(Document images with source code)
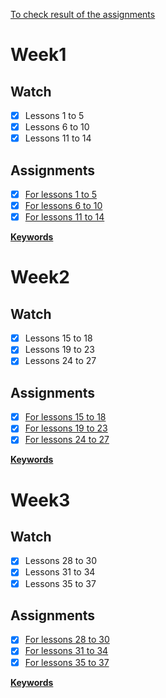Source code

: [To check result of the assignments](https://hazembook.github.io/HTML-Study-Plan/)

# Week1

## Watch

- [x] Lessons 1 to 5
- [x] Lessons 6 to 10
- [x] Lessons 11 to 14

## Assignments

- [x] [For lessons 1 to 5](./Week1/assignments.md#lessons-1-to-5)
- [x] [For lessons 6 to 10](./Week1/assignments.md#lessons-6-to-10)
- [x] [For lessons 11 to 14](./Week1/assignments.md#lessons-11-to-14)

[**Keywords**](./Week1/Keywords.md)

# Week2

## Watch

- [x] Lessons 15 to 18
- [x] Lessons 19 to 23
- [x] Lessons 24 to 27

## Assignments

- [x] [For lessons 15 to 18](./Week2/assignments.md#lessons-15-to-18)
- [x] [For lessons 19 to 23](./Week2/assignments.md#lessons-19-to-23)
- [x] [For lessons 24 to 27](./Week2/assignments.md#lessons-24-to-27)

[**Keywords**](./Week2/Keywords.md)

# Week3

## Watch

- [x] Lessons 28 to 30
- [x] Lessons 31 to 34
- [x] Lessons 35 to 37

## Assignments

- [x] [For lessons 28 to 30](./Week3/assignments.md#lessons-28-to-30)
- [x] [For lessons 31 to 34](./Week3/assignments.md#lessons-31-to-34)
- [x] [For lessons 35 to 37](./Week3/assignments.md#lessons-35-to-37)

[**Keywords**](./Week3/Keywords.md)
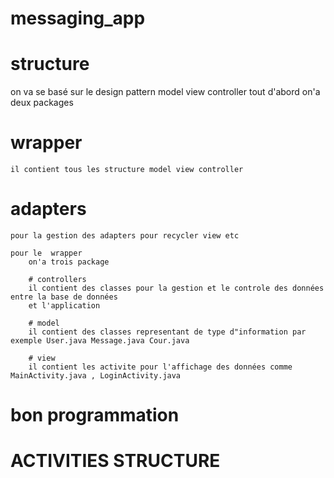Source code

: # messaging_app
# structure
 on va se basé sur le design pattern model view controller
  tout d'abord on'a deux packages
# wrapper
    il contient tous les structure model view controller
# adapters
    pour la gestion des adapters pour recycler view etc

    pour le  wrapper
        on'a trois package

        # controllers
        il contient des classes pour la gestion et le controle des données entre la base de données
        et l'application

        # model
        il contient des classes representant de type d"information par exemple User.java Message.java Cour.java

        # view
        il contient les activite pour l'affichage des données comme MainActivity.java , LoginActivity.java

# bon programmation
# ACTIVITIES STRUCTURE



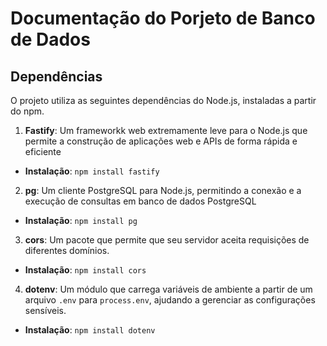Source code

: # Documentação do Porjeto de Banco de Dados

## Dependências 

O projeto utiliza as seguintes dependências do Node.js, instaladas a partir do npm.

1. **Fastify**: Um frameworkk web extremamente leve para o Node.js que permite a construção de aplicações web e APIs de forma rápida e eficiente
- **Instalação**:  `npm install fastify`

2. **pg**: Um cliente PostgreSQL para Node.js, permitindo a conexão e a execução de consultas em banco de dados PostgreSQL
- **Instalação**: `npm install pg`

3. **cors**: Um pacote que permite que seu servidor aceita requisições de diferentes domínios.
- **Instalação**: `npm install cors`

4. **dotenv**: Um módulo que carrega variáveis de ambiente a partir de um arquivo `.env` para `process.env`, ajudando a gerenciar as configurações sensíveis.
- **Instalação**: `npm install dotenv`
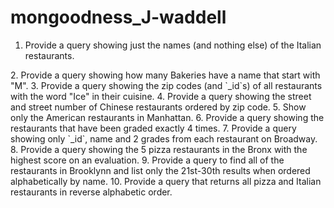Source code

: # mongoodness_J-waddell

1. Provide a query showing just the names (and nothing else) of the Italian
restaurants.
<Your query here>
2. Provide a query showing how many Bakeries have a name that start with "M".
<Your query here>
3. Provide a query showing the zip codes (and `_id`s) of all restaurants with
the word "Ice" in their cuisine.
<Your query here>
4. Provide a query showing the street and street number of Chinese restaurants
ordered by zip code.
<Your query here>
5. Show only the American restaurants in Manhattan.
<Your query here>
6. Provide a query showing the restaurants that have been graded exactly 4
times.
<Your query here>
7. Provide a query showing only `_id`, name and 2 grades from each restaurant on
Broadway.
<Your query here>
8. Provide a query showing the 5 pizza restaurants in the Bronx with the highest
score on an evaluation.
<Your query here>
9. Provide a query to find all of the restaurants in Brooklynn and list only the
21st-30th results when ordered alphabetically by name.
<Your query here>
10. Provide a query that returns all pizza and Italian restaurants in reverse
alphabetic order.
<Your query here>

Aim of the task:
Answer with a number only: how many lines above have the word "install"?

Answer to this task:
4